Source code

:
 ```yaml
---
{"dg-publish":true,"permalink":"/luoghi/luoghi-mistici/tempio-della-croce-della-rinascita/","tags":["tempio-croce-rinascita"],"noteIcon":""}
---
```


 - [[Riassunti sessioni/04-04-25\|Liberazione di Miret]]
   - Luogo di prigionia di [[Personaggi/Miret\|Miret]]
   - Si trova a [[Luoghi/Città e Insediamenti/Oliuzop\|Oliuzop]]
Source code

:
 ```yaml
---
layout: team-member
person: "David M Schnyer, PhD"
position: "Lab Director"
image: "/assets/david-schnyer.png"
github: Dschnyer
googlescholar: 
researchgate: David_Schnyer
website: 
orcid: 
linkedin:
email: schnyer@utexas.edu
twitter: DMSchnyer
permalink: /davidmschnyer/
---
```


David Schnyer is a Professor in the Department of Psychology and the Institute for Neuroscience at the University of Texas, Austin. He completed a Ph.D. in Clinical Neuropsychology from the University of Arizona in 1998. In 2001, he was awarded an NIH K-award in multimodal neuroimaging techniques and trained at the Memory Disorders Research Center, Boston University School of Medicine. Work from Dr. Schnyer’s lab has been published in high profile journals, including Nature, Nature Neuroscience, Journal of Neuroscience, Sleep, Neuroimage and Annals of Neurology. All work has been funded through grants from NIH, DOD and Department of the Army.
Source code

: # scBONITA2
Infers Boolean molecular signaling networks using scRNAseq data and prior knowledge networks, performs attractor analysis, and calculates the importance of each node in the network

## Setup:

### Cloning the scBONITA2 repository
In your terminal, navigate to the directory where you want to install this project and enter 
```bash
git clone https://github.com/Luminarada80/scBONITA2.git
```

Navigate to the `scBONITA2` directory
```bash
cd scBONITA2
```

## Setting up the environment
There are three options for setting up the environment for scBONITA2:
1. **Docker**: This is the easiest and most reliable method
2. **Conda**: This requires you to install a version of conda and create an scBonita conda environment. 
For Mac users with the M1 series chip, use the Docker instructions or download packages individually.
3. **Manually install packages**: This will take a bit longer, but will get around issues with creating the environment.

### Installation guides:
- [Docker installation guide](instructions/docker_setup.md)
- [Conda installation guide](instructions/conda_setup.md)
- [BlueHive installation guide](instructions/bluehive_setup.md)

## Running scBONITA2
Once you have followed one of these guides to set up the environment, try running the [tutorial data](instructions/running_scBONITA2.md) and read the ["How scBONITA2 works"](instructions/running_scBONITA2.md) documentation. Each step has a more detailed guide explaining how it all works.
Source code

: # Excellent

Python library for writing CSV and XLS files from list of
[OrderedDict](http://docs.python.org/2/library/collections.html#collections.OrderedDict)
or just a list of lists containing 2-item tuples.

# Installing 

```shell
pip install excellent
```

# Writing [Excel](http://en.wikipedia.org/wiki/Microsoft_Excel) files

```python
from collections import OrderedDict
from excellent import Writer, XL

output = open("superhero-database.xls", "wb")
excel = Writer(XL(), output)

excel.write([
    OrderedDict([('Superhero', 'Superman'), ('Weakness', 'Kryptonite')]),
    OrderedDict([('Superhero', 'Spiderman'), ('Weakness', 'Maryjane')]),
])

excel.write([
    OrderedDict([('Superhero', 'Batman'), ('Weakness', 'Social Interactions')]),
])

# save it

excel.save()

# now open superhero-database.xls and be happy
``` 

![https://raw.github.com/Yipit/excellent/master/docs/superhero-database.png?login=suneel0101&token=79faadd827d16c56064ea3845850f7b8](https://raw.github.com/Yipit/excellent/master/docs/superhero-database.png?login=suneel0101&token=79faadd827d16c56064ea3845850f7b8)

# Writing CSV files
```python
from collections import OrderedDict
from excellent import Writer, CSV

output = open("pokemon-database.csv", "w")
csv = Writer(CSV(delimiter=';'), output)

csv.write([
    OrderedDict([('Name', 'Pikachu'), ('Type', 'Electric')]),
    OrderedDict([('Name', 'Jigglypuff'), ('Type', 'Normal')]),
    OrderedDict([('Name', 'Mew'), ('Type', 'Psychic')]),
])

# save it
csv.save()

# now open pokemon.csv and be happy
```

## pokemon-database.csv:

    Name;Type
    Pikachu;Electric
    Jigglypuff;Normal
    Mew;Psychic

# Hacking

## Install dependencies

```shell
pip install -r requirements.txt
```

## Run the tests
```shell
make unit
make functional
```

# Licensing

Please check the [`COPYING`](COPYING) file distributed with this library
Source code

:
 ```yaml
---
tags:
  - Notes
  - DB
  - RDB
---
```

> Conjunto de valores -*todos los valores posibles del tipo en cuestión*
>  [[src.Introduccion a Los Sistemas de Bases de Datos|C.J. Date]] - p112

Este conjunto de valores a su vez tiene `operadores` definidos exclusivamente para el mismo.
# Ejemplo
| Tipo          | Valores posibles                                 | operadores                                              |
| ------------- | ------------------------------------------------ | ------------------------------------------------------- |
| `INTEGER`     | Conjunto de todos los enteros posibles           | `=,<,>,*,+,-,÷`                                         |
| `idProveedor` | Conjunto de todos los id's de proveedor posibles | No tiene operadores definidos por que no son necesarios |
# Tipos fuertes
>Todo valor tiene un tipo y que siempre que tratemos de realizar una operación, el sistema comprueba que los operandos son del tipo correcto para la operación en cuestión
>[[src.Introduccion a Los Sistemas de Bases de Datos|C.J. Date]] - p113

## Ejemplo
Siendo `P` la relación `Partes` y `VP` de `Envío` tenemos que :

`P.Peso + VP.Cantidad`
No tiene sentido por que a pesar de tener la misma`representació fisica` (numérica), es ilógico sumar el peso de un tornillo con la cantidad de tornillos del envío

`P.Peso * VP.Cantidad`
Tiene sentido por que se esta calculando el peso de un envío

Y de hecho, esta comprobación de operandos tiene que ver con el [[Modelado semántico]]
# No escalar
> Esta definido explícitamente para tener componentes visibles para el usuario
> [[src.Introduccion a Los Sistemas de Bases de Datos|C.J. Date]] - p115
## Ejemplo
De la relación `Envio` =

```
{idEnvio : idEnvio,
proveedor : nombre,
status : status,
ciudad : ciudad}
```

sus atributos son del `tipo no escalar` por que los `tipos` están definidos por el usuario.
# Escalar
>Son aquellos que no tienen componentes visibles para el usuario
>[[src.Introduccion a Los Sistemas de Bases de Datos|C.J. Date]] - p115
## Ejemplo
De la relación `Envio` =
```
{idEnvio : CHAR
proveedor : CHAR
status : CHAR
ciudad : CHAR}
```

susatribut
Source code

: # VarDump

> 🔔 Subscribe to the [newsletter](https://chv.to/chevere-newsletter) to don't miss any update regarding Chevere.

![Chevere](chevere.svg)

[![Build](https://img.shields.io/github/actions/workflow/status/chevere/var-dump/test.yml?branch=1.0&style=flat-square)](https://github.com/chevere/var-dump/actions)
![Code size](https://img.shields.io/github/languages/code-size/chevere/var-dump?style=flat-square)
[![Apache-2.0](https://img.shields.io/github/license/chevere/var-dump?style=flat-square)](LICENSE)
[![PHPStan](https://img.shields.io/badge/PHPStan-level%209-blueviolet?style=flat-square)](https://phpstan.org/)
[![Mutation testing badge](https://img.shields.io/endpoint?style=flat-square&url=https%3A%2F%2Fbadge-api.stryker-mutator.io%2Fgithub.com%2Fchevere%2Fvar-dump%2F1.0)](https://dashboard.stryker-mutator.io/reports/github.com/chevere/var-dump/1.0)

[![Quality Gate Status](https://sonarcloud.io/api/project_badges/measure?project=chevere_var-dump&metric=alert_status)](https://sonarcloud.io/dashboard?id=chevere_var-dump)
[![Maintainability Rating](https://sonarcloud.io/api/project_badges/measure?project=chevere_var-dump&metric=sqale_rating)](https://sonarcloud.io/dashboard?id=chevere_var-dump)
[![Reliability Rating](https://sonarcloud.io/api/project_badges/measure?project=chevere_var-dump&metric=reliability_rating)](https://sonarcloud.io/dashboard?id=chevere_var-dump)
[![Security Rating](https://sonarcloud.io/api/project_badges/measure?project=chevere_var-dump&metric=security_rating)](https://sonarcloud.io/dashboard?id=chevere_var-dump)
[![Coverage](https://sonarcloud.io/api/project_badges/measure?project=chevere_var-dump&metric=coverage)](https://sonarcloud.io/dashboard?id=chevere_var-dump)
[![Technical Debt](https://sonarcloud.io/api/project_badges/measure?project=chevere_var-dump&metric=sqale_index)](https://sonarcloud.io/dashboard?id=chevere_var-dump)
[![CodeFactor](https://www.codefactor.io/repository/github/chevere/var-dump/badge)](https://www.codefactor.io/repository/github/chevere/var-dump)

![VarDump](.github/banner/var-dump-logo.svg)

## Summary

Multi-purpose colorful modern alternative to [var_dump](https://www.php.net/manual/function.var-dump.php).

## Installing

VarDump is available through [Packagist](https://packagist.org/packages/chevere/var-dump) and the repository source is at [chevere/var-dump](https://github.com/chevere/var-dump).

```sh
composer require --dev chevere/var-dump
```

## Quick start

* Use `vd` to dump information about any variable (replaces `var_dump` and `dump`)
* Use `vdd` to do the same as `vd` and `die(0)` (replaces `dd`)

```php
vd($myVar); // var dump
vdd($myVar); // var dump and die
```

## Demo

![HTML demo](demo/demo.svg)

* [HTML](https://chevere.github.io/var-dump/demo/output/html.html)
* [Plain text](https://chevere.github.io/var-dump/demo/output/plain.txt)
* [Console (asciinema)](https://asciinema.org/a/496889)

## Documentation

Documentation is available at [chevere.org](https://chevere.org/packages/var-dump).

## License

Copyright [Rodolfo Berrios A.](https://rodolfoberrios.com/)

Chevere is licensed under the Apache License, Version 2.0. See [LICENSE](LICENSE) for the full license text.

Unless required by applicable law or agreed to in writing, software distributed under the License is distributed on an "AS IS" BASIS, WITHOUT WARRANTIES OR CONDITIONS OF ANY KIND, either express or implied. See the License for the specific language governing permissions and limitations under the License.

——————————

◆ **WHAT YOU ARE ASKED TO DO**
Start at the first line of the entries and stop at the line that contains "David Schnyer is". Repeat every line in that span exactly, and nothing beyond it.

◆ **ANSWER TO THIS TASK**
Source code

:
 ```yaml
---
{"dg-publish":true,"permalink":"/luoghi/luoghi-mistici/tempio-della-croce-della-rinascita/","tags":["tempio-croce-rinascita"],"noteIcon":""}
---
```


 - [[Riassunti sessioni/04-04-25\|Liberazione di Miret]]
   - Luogo di prigionia di [[Personaggi/Miret\|Miret]]
   - Si trova a [[Luoghi/Città e Insediamenti/Oliuzop\|Oliuzop]]
Source code

:
 ```yaml
---
layout: team-member
person: "David M Schnyer, PhD"
position: "Lab Director"
image: "/assets/david-schnyer.png"
github: Dschnyer
googlescholar: 
researchgate: David_Schnyer
website: 
orcid: 
linkedin:
email: schnyer@utexas.edu
twitter: DMSchnyer
permalink: /davidmschnyer/
---
```


David Schnyer is a Professor in the Department of Psychology and the Institute for Neuroscience at the University of Texas, Austin. He completed a Ph.D. in Clinical Neuropsychology from the University of Arizona in 1998. In 2001, he was awarded an NIH K-award in multimodal neuroimaging techniques and trained at the Memory Disorders Research Center, Boston University School of Medicine. Work from Dr. Schnyer’s lab has been published in high profile journals, including Nature, Nature Neuroscience, Journal of Neuroscience, Sleep, Neuroimage and Annals of Neurology. All work has been funded through grants from NIH, DOD and Department of the Army.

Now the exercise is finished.